◆ **Record set**
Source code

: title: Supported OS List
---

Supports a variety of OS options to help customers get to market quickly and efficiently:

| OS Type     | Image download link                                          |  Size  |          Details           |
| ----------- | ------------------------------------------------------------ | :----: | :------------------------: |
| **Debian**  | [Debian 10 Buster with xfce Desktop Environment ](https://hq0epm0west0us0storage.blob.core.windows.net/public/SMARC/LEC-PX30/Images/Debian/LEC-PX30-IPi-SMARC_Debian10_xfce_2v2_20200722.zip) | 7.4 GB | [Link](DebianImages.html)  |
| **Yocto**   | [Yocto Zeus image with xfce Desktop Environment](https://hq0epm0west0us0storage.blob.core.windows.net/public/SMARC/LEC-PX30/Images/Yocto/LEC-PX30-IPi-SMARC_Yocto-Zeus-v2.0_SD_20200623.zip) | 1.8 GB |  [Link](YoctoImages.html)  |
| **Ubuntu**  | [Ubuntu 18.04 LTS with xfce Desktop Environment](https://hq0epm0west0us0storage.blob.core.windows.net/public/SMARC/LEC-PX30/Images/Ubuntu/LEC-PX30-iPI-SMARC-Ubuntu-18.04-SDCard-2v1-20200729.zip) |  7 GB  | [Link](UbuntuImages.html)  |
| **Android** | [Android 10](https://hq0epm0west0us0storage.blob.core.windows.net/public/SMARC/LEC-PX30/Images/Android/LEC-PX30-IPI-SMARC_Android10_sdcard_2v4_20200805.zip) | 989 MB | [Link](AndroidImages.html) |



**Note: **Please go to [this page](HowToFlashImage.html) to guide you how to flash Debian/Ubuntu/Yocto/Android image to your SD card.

---

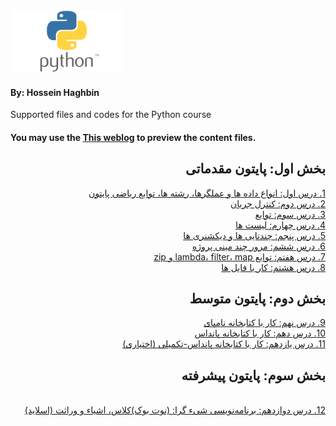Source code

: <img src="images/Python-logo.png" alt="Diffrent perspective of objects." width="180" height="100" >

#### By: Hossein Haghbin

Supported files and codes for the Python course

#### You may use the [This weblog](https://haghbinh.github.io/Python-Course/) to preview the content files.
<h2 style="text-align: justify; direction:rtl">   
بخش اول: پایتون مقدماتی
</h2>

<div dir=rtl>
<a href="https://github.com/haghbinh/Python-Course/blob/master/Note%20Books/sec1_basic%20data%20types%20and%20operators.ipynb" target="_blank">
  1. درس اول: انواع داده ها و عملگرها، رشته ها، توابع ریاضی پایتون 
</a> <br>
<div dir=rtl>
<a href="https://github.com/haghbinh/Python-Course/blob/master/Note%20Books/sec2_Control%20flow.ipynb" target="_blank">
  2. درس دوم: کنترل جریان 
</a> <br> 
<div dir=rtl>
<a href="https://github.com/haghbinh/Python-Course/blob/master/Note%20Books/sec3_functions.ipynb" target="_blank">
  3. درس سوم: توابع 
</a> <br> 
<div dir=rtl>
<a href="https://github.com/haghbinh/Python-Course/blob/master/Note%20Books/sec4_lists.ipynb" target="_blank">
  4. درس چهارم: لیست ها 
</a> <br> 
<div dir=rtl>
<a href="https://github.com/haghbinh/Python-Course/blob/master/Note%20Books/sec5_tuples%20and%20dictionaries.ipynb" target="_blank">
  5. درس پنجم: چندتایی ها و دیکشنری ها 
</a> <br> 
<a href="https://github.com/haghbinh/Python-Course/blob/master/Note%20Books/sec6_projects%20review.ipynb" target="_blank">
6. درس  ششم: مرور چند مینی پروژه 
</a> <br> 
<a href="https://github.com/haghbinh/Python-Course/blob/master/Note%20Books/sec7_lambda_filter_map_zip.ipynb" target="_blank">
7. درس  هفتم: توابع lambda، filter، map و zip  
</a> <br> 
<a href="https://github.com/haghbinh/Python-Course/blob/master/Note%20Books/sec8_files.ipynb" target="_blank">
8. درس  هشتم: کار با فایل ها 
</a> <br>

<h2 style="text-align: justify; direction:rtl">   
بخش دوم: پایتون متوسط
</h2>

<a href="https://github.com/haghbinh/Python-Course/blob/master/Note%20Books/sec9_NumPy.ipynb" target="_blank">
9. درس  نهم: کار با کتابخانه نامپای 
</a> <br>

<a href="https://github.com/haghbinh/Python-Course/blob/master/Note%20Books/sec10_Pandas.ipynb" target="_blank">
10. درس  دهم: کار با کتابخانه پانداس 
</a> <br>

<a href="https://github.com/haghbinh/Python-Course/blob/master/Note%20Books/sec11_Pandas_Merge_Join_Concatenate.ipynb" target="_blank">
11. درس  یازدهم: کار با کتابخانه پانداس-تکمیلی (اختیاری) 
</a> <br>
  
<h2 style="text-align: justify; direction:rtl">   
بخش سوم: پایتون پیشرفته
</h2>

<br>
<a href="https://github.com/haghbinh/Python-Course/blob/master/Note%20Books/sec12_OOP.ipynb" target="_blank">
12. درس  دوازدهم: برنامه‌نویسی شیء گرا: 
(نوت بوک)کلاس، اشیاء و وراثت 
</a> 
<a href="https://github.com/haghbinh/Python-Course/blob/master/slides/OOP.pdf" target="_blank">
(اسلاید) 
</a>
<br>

◆ **Task goal**
What belongs in the answer is each line of the data that has the word "Yocto".

◆ **Solution to the problem**
| **Yocto**   | [Yocto Zeus image with xfce Desktop Environment](https://hq0epm0west0us0storage.blob.core.windows.net/public/SMARC/LEC-PX30/Images/Yocto/LEC-PX30-IPi-SMARC_Yocto-Zeus-v2.0_SD_20200623.zip) | 1.8 GB |  [Link](YoctoImages.html)  |
**Note: **Please go to [this page](HowToFlashImage.html) to guide you how to flash Debian/Ubuntu/Yocto/Android image to your SD card.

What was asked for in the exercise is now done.